The CHM gene codes Rab escort protein-1 (REP-1), which attaches to several Rab GTPases. REP-1 is a key component of Rab geranylgeranyl transferase, an enzyme complex that mediates intracellular vesicular transport. Most of the mutations in CHM result in a truncated product that is degraded. This results in chorioretinal degeneration. The presence of crystals in peripheral blood lymphocytes, significant plasma fatty acid abnormalities, and red blood cell membrane abnormalities suggests that choroideremia (CHM) may be a systemic condition.
CHM is an X-linked recessive condition that should be suspected in male patients with a history of nyctalopia and progressive chorioretinal degeneration. Patients also experience peripheral visual field loss that initially manifests as a ring scotoma that follows the initial changes in the fundus appearance but progresses to severe constriction. Fundus changes are seen generally by the second decade of life. The estimated prevalence is 1:50,000. Individuals present with a characteristic fundus, which consists of patchy areas of chorioretinal degeneration that generally begin in the midperiphery and proceed posteriorly (▶ Fig. 21.1). Areas of degeneration typically demonstrate marked retinal pigment epithelium (RPE) and choriocapillaris loss, but with preservation of the deep choroidal vessels. RPE loss is the primary cause of photoreceptor degeneration in CHM, with a thinner choroid from early stages, which is consistent with a developmental defect.
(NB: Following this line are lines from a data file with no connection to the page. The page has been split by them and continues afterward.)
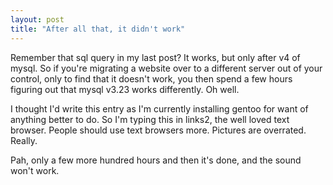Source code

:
 ```yaml
---
layout: post
title: "After all that, it didn't work"
---
```

Remember that sql query in my last post? It works, but only after v4 of mysql.
So if you're migrating a website over to a different server out of your
control, only to find that it doesn't work, you then spend a few hours
figuring out that mysql v3.23 works differently. Oh well.

I thought I'd write this entry as I'm currently installing gentoo for want of
anything better to do. So I'm typing this in links2, the well loved text
browser. People should use text browsers more. Pictures are overrated. Really.

Pah, only a few more hundred hours and then it's done, and the sound won't
work.
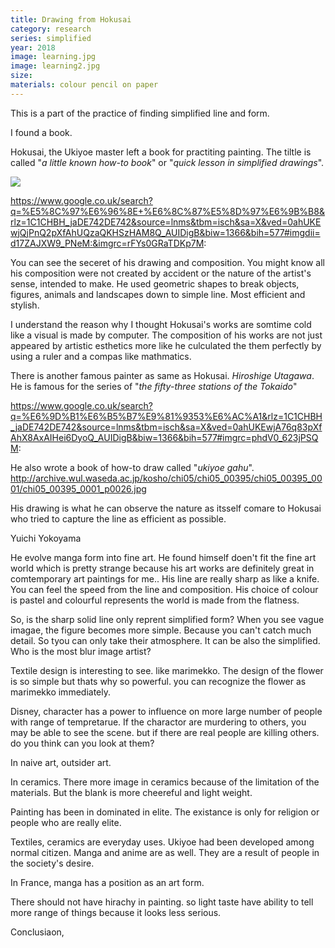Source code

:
 ```yaml
---
title: Drawing from Hokusai 
category: research
series: simplified
year: 2018
image: learning.jpg
image: learning2.jpg
size: 
materials: colour pencil on paper
---
```

This is a part of the practice of  finding simplified line and form.

I found a book. 

Hokusai, the Ukiyoe master left a book for practiting painting. The tiltle is called "*a little known how-to book*" or "*quick lesson in simplified drawings*". 

![](https://www.google.co.uk/search?q=%E5%8C%97%E6%96%8E+%E6%8C%87%E5%8D%97%E6%9B%B8&rlz=1C1CHBH_jaDE742DE742&source=lnms&tbm=isch&sa=X&ved=0ahUKEwjQjPnQ2pXfAhUQzaQKHSzHAM8Q_AUIDigB&biw=1366&bih=577#imgrc=TGqRhu-dX9JsoM:)

https://www.google.co.uk/search?q=%E5%8C%97%E6%96%8E+%E6%8C%87%E5%8D%97%E6%9B%B8&rlz=1C1CHBH_jaDE742DE742&source=lnms&tbm=isch&sa=X&ved=0ahUKEwjQjPnQ2pXfAhUQzaQKHSzHAM8Q_AUIDigB&biw=1366&bih=577#imgdii=d17ZAJXW9_PNeM:&imgrc=rFYs0GRaTDKp7M:

You can see the seceret of his drawing and composition. You might know all his composition were not created by accident or the nature of the artist's sense, intended to make. He used geometric shapes to break objects, figures, animals and landscapes down to simple line. Most efficient and stylish. 

I understand the reason why I thought Hokusai's works are somtime cold like a visual is made by computer. The composition of his works are not just appeared by artistic esthetics more like he culculated the them perfectly by using a ruler and a compas like mathmatics. 

There is another famous painter as same as Hokusai. *Hiroshige Utagawa*. He is famous for the series of "*the fifty-three stations of the Tokaido*"  

https://www.google.co.uk/search?q=%E6%9D%B1%E6%B5%B7%E9%81%9353%E6%AC%A1&rlz=1C1CHBH_jaDE742DE742&source=lnms&tbm=isch&sa=X&ved=0ahUKEwjA76q83pXfAhX8AxAIHei6DyoQ_AUIDigB&biw=1366&bih=577#imgrc=phdV0_623jPSQM:

He also wrote a book of how-to draw called "*ukiyoe gahu*". 
http://archive.wul.waseda.ac.jp/kosho/chi05/chi05_00395/chi05_00395_0001/chi05_00395_0001_p0026.jpg

His drawing is what he can observe the nature as itsself  comare to Hokusai who tried to capture the line as efficient as possible.  

Yuichi Yokoyama 

He evolve manga form into fine art. He found himself doen't fit the fine art world which is pretty strange because his art works are definitely great in comtemporary art paintings for me.. 
His line are really sharp as like a knife. You can feel the speed from the line and composition. His choice of colour is pastel and colourful represents the world is made from the flatness. 

So, is the sharp solid line only reprent simplified form?
When you see vague imagae, the figure becomes more simple. Because you can't catch much detail. So tyou can only take their atmosphere. It can be also the simplified. Who is the most blur image artist? 



Textile design is interesting to see. like marimekko. The design of the flower is so simple but thats why so powerful. you can recognize the flower as marimekko immediately. 

Disney, character has a power to influence on more large number of people with range of tempretarue. If the charactor are murdering to others, you may be able to see the scene. but if there are real people are killing others. do you think can you look at them? 

In naive art, outsider art. 

In ceramics.
There more image in ceramics because of the limitation of the materials. But the blank is more cheereful and light weight. 

Painting has been in dominated in elite. The existance is only for religion or people who are really elite. 

Textiles, ceramics are everyday uses. Ukiyoe had been developed among normal citizen. Manga and anime are as well. They are a result of people in the society's desire.  

In France, manga has a position as an art form.   


There should not have hirachy in painting. 
so light taste have ability to tell more range of things because it looks less serious. 

Conclusiaon,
Photoreceptors lose outer segments following loss of underlying RPE. The central macula is usually preserved until late in the disease course and appears as a preserved island of retina often with somewhat scalloped edges. Affected males may not note any symptoms until their teenage years. Visual acuity usually deteriorates after the third decade. Severe visual field constriction is present by their 40s, although central visual acuity can be spared until even later. As the disease progresses, CHM may have midperipheral “bone spicule” pigmentary clumps. About 40 to 60% of CHM patients will have macular cystic spaces in at least one eye on optical coherence tomography (OCT). Posterior subcapsular cataracts can be found in one-third of affected males. Female carriers have patchy chorioretinal changes (▶ Fig. 21.2) that may correspond to visual field scotomas, but generally they do not have symptoms. Adverse lyonization can result in even more demonstrable changes. While no accepted treatment exists for CHM, promising approaches using viral vector gene therapy are entering clinical trials. Results from the first gene therapy trial revealed sustained visual improvement over 6 months post-treatment, though long-term follow-up is needed.
Fig. 21.1 Severe chorioretinal atrophy in a patient with choroideremia.
Fig. 21.2 Fundus photography of a female carrier of a mutation in the CHM gene showing areas of retinal pigment epithelium change and atrophy due to lyonization.
21.2 Molecular Genetics
CHM (Xq21.2) is the only known gene associated with CHM. The mutation detection rate is nearly 95%. Nonsense mutations are the most commonly observed, although other pathogenic variants such as missense changes, complete gene deletions, intragenic deletions, and frameshifts have been reported. There is no consistent genotype–phenotype correlation.
21.3 Differential Diagnosis
21.3.1 Retinitis Pigmentosa
The retinal appearance of CHM and end-stage RP may be almost indistinguishable due to the similar advanced chorioretinal atrophy and CHM may have midperipheral “bone spicule” pigmentary clumps. Both disorders have nyctalopia and constricted visual fields with preserved central acuity. RP may be X-linked recessive. RP is distinguished from CHM by the usual degree of pigment clumping. Peripheral scalloped degeneration is not seen in RP. Molecular genetic testing may be required to make the correct diagnosis.
21.3.2 Usher Syndrome Type 1 (OMIM 276900)
This condition can be confused with CHM in the context of an Xq21 contiguous deletion syndrome, because of retinal abnormalities and deafness (deletion of the POU3F4 gene). Nevertheless, Usher syndrome does not present with the scalloped areas of chorioretinal degeneration and like RP, early choroidal atrophy is not seen. The inheritance pattern of Usher syndrome is autosomal recessive (AR).